誰だ。自分のことをなんでもできる万能少女などと揶揄したのは。そんな冗談じみたことを考えて、またどうでもよくなる。
「はぁ」
紫は自らが消えていくのを感じながら、考えてみる。
霧雨魔理沙――魔霧が幻想郷を破壊すること。
こういうのを運命だったと言うのだろうか。変えようのなく、私が間違えたその瞬間に定まってしまった運命か。だからと言って、その答えは間違いだったと言えるのか? 違う、全てはあの日、結界が揺らいだ日。その時下した幻想郷の管理者としての判断が紫をそうさせた。――彼女の運命を、自分が定めてしまったのだ。
悪いのは誰だろうか?
――他の誰でも無い、私だ。
こんな破滅の運命に導いた、他の誰でも無い私だ。
だから私は、全てを賭けて夜霧を送り出した。……何もかもを犠牲にさせて、何もかもを救う使命を彼に負わせた。
きっと苦労するだろう。きっと苦しむだろう。自分の時間と過去の時間との擦れに、気がついてしまうこともあるだろう。孤独に苛まれ、苦しむこともあるだろう。……私の本質を知り、失望するかもしれない。私が愚かで、ただ一つの幻想郷しか見えていないことに呆れ返るかもしれない。――それでもいいから。
私や、他の誰にも変えることが出来なかった霧雨魔理沙の運命を、変えることが出来るのは、あなたしかいないのだから。変えられないと決まった運命を変えるには、過去の運命を変えるしかないのだから。
「………………」
目を瞑る。 そこには、すでに限界も、カタチも、形跡も、何もかもを失った在りし日の楽園の姿。ついさっきまであった――けどどこか違った楽園。私が愛した楽園。みんなが笑った楽園。願わくば、次の目覚めは、そんな楽園の中で……。
「そうなれば、いいわね。そうは思わない?」
一息ついて、一言。
「ねえ、**」
それだけ呟いて八雲紫は眠る。
じきにこの世界は崩壊していく。夜霧が過去に渡ったことによって、世界の観測視点は夜霧のものとなった。故に、この時間は可能性――あるかもしれない一つの可能性の中の世界と化す。
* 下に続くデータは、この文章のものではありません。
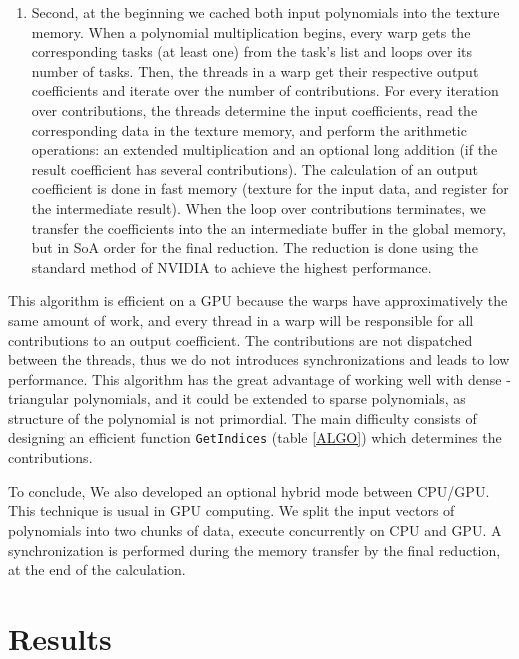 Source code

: \documentclass[oribibl]{llncs2e/llncs}
\begin{document}
\begin{enumerate}
\item  Second, at the beginning we  cached both input polynomials into the texture memory. 
When a polynomial multiplication begins,  every warp gets the corresponding tasks (at least one) from the task's list and loops over its number of tasks. Then,
the threads in a warp get their respective output coefficients and iterate over the number of  contributions.
For every iteration over contributions, the threads determine the input coefficients, read the corresponding data in the texture memory, and perform the arithmetic operations: an extended multiplication and an optional long addition (if the result coefficient has several contributions). The calculation of an output coefficient  is  done in fast memory (texture for the input data, and register for the intermediate result). 
When the loop over contributions terminates,  we transfer the coefficients into the an intermediate buffer in the global memory, but in SoA  order for the final reduction. 
The reduction is done using the standard method of NVIDIA \cite{CUDAReduction} to achieve the highest performance.




\end{enumerate}


This algorithm is efficient on a GPU because the warps have approximatively the same amount of work,  and every thread in a warp will be responsible for all contributions to an output coefficient.
The contributions are not dispatched between the threads, thus we do not  introduces   synchronizations and leads to low performance. 
This  algorithm has the great advantage of working well with dense - triangular polynomials, and it could be extended to sparse polynomials, as structure of the polynomial is not primordial.
The main difficulty consists  of designing an efficient function \texttt{GetIndices} (table \ref{ALGO}) which determines the contributions.

To conclude,  We also developed an optional hybrid mode between CPU/GPU. This  technique is usual in GPU computing.
We split the input vectors of polynomials into two chunks of data, execute concurrently on CPU and GPU. 
A synchronization  is performed during  the memory transfer   by the final reduction, at the end of the calculation.

\section{Results}
\end{document}
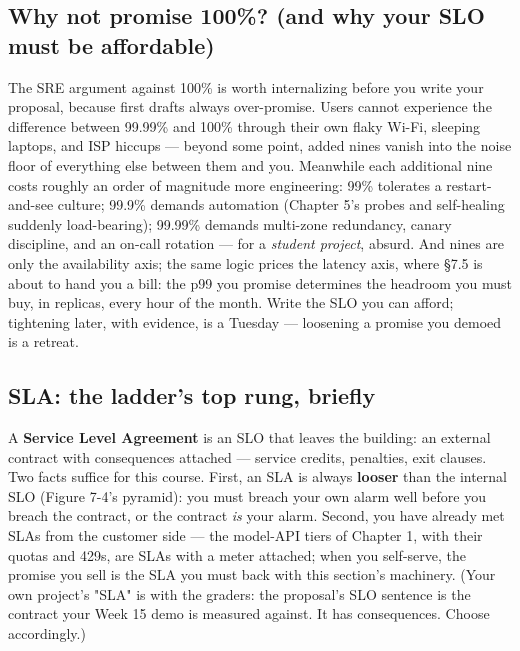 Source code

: \subsection*{Why not promise 100\%? (and why your SLO must be affordable)}

The SRE argument against 100\% is worth internalizing before you write your proposal, because first drafts always over-promise. Users cannot experience the difference between 99.99\% and 100\% through their own flaky Wi-Fi, sleeping laptops, and ISP hiccups — beyond some point, added nines vanish into the noise floor of everything else between them and you. Meanwhile each additional nine costs roughly an order of magnitude more engineering: 99\% tolerates a restart-and-see culture; 99.9\% demands automation (Chapter 5's probes and self-healing suddenly load-bearing); 99.99\% demands multi-zone redundancy, canary discipline, and an on-call rotation — for a \textit{student project}, absurd. And nines are only the availability axis; the same logic prices the latency axis, where §7.5 is about to hand you a bill: the p99 you promise determines the headroom you must buy, in replicas, every hour of the month. Write the SLO you can afford; tightening later, with evidence, is a Tuesday — loosening a promise you demoed is a retreat.

\subsection*{SLA: the ladder's top rung, briefly}

A \textbf{Service Level Agreement} is an SLO that leaves the building: an external contract with consequences attached — service credits, penalties, exit clauses. Two facts suffice for this course. First, an SLA is always \textbf{looser} than the internal SLO (Figure 7-4's pyramid): you must breach your own alarm well before you breach the contract, or the contract \textit{is} your alarm. Second, you have already met SLAs from the customer side — the model-API tiers of Chapter 1, with their quotas and 429s, are SLAs with a meter attached; when you self-serve, the promise you sell is the SLA you must back with this section's machinery. (Your own project's "SLA" is with the graders: the proposal's SLO sentence is the contract your Week 15 demo is measured against. It has consequences. Choose accordingly.)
次にこの時代が訪れた時、それは今とは全く違う世界なのか。……幻想が笑い、騒ぎ、ふざけあう楽園のような世界か。それとも何も変わらず、ただ物悲しいだけの失楽園のような世界か。その可能性の鍵は、夜霧の手の中にある。
――そう。全ては過去の幻想郷に、あの激動の時代に収束していく。
『prologue』
――End.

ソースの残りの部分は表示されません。